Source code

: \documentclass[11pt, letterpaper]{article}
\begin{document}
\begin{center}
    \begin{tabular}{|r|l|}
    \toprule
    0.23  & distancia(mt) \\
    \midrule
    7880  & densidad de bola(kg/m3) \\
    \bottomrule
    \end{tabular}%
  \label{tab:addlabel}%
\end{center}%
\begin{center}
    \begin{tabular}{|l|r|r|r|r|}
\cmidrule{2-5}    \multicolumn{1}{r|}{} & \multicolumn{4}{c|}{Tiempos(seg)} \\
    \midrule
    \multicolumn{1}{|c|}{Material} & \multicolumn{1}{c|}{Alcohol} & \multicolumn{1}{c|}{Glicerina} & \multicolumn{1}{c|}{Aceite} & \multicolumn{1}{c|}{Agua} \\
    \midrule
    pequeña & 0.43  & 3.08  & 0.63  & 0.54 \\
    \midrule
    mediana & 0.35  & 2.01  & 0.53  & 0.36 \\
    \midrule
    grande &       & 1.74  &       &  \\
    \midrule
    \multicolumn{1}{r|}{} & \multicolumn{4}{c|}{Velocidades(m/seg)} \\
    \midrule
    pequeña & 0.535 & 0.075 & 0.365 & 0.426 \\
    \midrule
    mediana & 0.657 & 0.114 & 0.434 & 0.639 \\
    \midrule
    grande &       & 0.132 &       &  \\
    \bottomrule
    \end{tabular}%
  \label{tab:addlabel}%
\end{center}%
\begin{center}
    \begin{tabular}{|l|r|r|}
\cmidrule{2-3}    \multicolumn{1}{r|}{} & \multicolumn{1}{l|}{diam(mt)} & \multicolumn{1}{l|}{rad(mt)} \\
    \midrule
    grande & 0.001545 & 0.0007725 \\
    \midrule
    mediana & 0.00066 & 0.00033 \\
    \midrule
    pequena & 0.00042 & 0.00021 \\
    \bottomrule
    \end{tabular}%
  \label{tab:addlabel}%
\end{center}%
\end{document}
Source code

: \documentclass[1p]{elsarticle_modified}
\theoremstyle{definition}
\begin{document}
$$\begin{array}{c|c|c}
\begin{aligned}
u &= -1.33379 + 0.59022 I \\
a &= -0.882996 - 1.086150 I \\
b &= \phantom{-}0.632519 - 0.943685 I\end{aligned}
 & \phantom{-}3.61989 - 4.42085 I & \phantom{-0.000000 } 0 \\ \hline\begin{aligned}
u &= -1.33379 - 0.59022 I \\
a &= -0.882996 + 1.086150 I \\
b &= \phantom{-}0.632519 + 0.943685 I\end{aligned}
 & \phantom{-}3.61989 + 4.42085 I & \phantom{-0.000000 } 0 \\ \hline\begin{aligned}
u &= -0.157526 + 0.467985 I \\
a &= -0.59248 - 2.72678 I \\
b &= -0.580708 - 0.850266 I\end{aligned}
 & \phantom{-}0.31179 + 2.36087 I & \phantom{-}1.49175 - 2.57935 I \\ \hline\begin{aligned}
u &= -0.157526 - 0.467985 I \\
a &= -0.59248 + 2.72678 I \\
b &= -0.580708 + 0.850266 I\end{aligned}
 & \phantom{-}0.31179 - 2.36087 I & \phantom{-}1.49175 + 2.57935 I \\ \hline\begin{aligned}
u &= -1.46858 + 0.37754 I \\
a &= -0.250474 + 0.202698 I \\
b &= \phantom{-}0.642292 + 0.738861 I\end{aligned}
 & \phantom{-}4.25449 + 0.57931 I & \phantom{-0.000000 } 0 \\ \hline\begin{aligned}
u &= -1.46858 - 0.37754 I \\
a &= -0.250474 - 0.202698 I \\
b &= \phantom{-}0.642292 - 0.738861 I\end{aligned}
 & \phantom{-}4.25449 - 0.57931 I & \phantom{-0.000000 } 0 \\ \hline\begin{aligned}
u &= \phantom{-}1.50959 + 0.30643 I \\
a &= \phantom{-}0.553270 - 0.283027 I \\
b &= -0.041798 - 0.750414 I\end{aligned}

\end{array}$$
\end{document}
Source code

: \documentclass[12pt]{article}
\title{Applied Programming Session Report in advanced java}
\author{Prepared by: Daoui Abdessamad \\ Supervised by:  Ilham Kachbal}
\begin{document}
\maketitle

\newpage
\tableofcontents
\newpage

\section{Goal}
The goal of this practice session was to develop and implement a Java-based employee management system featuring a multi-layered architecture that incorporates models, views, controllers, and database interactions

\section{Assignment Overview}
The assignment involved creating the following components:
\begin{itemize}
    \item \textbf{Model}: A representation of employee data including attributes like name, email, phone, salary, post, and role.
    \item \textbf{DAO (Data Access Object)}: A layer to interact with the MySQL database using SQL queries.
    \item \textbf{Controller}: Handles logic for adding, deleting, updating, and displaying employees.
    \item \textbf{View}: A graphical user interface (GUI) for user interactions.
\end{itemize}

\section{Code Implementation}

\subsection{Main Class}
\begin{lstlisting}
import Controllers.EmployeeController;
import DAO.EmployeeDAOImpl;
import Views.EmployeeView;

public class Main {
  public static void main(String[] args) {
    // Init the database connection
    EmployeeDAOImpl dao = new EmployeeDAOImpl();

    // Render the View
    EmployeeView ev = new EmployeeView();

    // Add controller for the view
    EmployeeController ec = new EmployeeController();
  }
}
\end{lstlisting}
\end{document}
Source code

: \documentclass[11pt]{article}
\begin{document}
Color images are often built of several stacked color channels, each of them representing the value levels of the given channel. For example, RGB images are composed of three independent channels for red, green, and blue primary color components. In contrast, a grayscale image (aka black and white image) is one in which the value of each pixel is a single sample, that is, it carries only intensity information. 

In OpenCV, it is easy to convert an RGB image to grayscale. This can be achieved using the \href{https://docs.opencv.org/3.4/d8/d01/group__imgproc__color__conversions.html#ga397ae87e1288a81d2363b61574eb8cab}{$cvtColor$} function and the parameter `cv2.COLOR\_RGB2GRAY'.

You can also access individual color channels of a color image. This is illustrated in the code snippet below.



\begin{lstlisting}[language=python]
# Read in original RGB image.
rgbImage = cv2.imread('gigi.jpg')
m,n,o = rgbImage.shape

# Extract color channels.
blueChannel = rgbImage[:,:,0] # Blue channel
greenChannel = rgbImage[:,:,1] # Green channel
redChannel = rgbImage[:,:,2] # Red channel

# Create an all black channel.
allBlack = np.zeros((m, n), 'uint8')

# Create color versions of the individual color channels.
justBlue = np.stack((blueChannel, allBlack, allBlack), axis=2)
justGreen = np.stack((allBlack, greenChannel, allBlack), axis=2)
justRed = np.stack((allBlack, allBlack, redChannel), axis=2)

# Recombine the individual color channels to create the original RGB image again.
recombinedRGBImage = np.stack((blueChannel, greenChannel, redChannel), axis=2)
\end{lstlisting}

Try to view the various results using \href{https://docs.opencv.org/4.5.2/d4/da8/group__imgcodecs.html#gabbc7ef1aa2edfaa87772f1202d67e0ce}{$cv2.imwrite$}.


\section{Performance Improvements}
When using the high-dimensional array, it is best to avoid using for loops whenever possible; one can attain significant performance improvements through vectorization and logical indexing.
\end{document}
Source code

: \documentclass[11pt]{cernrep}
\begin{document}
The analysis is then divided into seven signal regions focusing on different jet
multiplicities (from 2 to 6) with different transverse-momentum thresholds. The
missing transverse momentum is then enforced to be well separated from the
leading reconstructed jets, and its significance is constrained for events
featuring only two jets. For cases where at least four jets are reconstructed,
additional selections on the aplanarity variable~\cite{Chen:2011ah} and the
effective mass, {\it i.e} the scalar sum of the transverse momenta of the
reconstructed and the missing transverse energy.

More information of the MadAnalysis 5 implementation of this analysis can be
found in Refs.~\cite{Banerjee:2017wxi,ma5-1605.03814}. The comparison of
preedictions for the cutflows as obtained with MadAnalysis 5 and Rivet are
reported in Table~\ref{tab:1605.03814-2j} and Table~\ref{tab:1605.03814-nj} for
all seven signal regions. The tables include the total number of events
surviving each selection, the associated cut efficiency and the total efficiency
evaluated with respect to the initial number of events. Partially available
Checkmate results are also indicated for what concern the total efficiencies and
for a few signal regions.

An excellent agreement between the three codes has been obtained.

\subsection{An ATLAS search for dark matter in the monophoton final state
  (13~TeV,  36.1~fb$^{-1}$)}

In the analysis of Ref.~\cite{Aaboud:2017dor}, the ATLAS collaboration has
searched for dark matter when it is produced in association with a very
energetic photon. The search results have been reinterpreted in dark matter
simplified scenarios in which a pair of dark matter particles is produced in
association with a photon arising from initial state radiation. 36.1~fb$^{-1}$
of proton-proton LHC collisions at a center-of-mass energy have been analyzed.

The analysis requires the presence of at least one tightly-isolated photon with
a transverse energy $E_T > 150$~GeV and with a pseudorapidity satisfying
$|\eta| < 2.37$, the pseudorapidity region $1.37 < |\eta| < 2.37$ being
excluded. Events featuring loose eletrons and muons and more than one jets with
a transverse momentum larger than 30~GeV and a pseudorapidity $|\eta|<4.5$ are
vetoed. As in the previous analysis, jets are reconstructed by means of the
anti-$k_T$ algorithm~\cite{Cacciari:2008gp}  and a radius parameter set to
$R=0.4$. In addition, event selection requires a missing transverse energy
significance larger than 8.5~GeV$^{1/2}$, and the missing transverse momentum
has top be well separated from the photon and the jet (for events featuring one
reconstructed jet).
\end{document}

_ _ _ _ _ _ _

◆ **About this task**
Begin with the first line of the records and reproduce each line as is, ending with the line that holds "b &= -0.580708 +".

◆ **Answer space**
Source code

: \documentclass[11pt, letterpaper]{article}
\begin{document}
\begin{center}
    \begin{tabular}{|r|l|}
    \toprule
    0.23  & distancia(mt) \\
    \midrule
    7880  & densidad de bola(kg/m3) \\
    \bottomrule
    \end{tabular}%
  \label{tab:addlabel}%
\end{center}%
\begin{center}
    \begin{tabular}{|l|r|r|r|r|}
\cmidrule{2-5}    \multicolumn{1}{r|}{} & \multicolumn{4}{c|}{Tiempos(seg)} \\
    \midrule
    \multicolumn{1}{|c|}{Material} & \multicolumn{1}{c|}{Alcohol} & \multicolumn{1}{c|}{Glicerina} & \multicolumn{1}{c|}{Aceite} & \multicolumn{1}{c|}{Agua} \\
    \midrule
    pequeña & 0.43  & 3.08  & 0.63  & 0.54 \\
    \midrule
    mediana & 0.35  & 2.01  & 0.53  & 0.36 \\
    \midrule
    grande &       & 1.74  &       &  \\
    \midrule
    \multicolumn{1}{r|}{} & \multicolumn{4}{c|}{Velocidades(m/seg)} \\
    \midrule
    pequeña & 0.535 & 0.075 & 0.365 & 0.426 \\
    \midrule
    mediana & 0.657 & 0.114 & 0.434 & 0.639 \\
    \midrule
    grande &       & 0.132 &       &  \\
    \bottomrule
    \end{tabular}%
  \label{tab:addlabel}%
\end{center}%
\begin{center}
    \begin{tabular}{|l|r|r|}
\cmidrule{2-3}    \multicolumn{1}{r|}{} & \multicolumn{1}{l|}{diam(mt)} & \multicolumn{1}{l|}{rad(mt)} \\
    \midrule
    grande & 0.001545 & 0.0007725 \\
    \midrule
    mediana & 0.00066 & 0.00033 \\
    \midrule
    pequena & 0.00042 & 0.00021 \\
    \bottomrule
    \end{tabular}%
  \label{tab:addlabel}%
\end{center}%
\end{document}
Source code

: \documentclass[1p]{elsarticle_modified}
\theoremstyle{definition}
\begin{document}
$$\begin{array}{c|c|c}
\begin{aligned}
u &= -1.33379 + 0.59022 I \\
a &= -0.882996 - 1.086150 I \\
b &= \phantom{-}0.632519 - 0.943685 I\end{aligned}
 & \phantom{-}3.61989 - 4.42085 I & \phantom{-0.000000 } 0 \\ \hline\begin{aligned}
u &= -1.33379 - 0.59022 I \\
a &= -0.882996 + 1.086150 I \\
b &= \phantom{-}0.632519 + 0.943685 I\end{aligned}
 & \phantom{-}3.61989 + 4.42085 I & \phantom{-0.000000 } 0 \\ \hline\begin{aligned}
u &= -0.157526 + 0.467985 I \\
a &= -0.59248 - 2.72678 I \\
b &= -0.580708 - 0.850266 I\end{aligned}
 & \phantom{-}0.31179 + 2.36087 I & \phantom{-}1.49175 - 2.57935 I \\ \hline\begin{aligned}
u &= -0.157526 - 0.467985 I \\
a &= -0.59248 + 2.72678 I \\
b &= -0.580708 + 0.850266 I\end{aligned}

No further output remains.